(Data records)
•••••

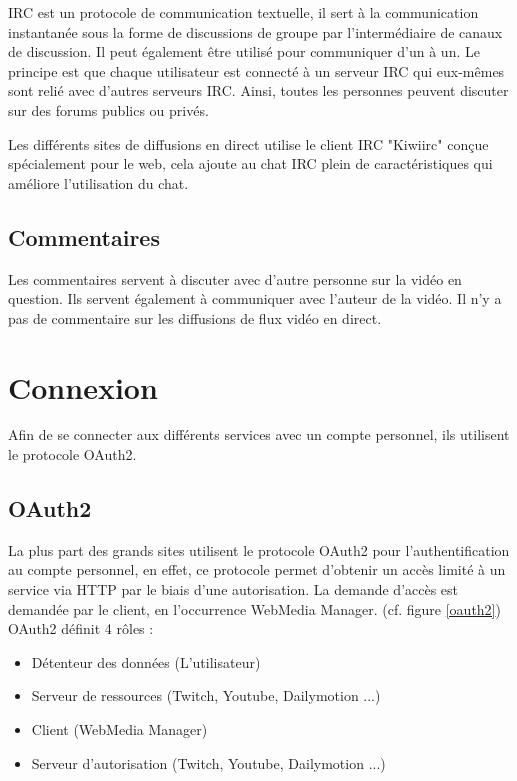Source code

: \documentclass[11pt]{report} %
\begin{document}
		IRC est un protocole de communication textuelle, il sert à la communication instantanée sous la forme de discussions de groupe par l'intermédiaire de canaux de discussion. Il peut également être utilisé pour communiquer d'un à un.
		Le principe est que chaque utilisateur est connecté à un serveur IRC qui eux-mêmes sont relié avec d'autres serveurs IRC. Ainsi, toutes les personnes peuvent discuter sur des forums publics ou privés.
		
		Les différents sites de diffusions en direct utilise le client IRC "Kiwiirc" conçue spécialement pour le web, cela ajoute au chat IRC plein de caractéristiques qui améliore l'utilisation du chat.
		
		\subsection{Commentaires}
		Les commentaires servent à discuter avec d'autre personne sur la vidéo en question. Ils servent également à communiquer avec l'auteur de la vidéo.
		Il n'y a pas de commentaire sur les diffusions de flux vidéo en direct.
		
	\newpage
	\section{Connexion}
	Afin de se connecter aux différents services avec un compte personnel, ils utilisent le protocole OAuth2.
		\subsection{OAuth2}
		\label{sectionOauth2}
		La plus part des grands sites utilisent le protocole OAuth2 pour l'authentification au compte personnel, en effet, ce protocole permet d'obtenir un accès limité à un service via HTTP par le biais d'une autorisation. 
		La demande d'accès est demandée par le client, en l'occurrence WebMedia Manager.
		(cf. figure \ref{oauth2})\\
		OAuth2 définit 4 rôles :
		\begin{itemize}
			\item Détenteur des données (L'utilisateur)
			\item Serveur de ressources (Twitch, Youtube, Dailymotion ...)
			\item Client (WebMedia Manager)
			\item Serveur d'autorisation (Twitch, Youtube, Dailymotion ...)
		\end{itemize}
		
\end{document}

•••••

- [Directions for this task] The records above are to be copied exactly, with no pictures carried over.

- [Task result]
Source code

: \documentclass[11pt]{report} %
\begin{document}
		IRC est un protocole de communication textuelle, il sert à la communication instantanée sous la forme de discussions de groupe par l'intermédiaire de canaux de discussion. Il peut également être utilisé pour communiquer d'un à un.
		Le principe est que chaque utilisateur est connecté à un serveur IRC qui eux-mêmes sont relié avec d'autres serveurs IRC. Ainsi, toutes les personnes peuvent discuter sur des forums publics ou privés.
		
		Les différents sites de diffusions en direct utilise le client IRC "Kiwiirc" conçue spécialement pour le web, cela ajoute au chat IRC plein de caractéristiques qui améliore l'utilisation du chat.
		
		\subsection{Commentaires}
		Les commentaires servent à discuter avec d'autre personne sur la vidéo en question. Ils servent également à communiquer avec l'auteur de la vidéo.
		Il n'y a pas de commentaire sur les diffusions de flux vidéo en direct.
		
	\newpage
	\section{Connexion}
	Afin de se connecter aux différents services avec un compte personnel, ils utilisent le protocole OAuth2.
		\subsection{OAuth2}
		\label{sectionOauth2}
		La plus part des grands sites utilisent le protocole OAuth2 pour l'authentification au compte personnel, en effet, ce protocole permet d'obtenir un accès limité à un service via HTTP par le biais d'une autorisation. 
		La demande d'accès est demandée par le client, en l'occurrence WebMedia Manager.
		(cf. figure \ref{oauth2})\\
		OAuth2 définit 4 rôles :
		\begin{itemize}
			\item Détenteur des données (L'utilisateur)
			\item Serveur de ressources (Twitch, Youtube, Dailymotion ...)
			\item Client (WebMedia Manager)
			\item Serveur d'autorisation (Twitch, Youtube, Dailymotion ...)
		\end{itemize}
		
\end{document}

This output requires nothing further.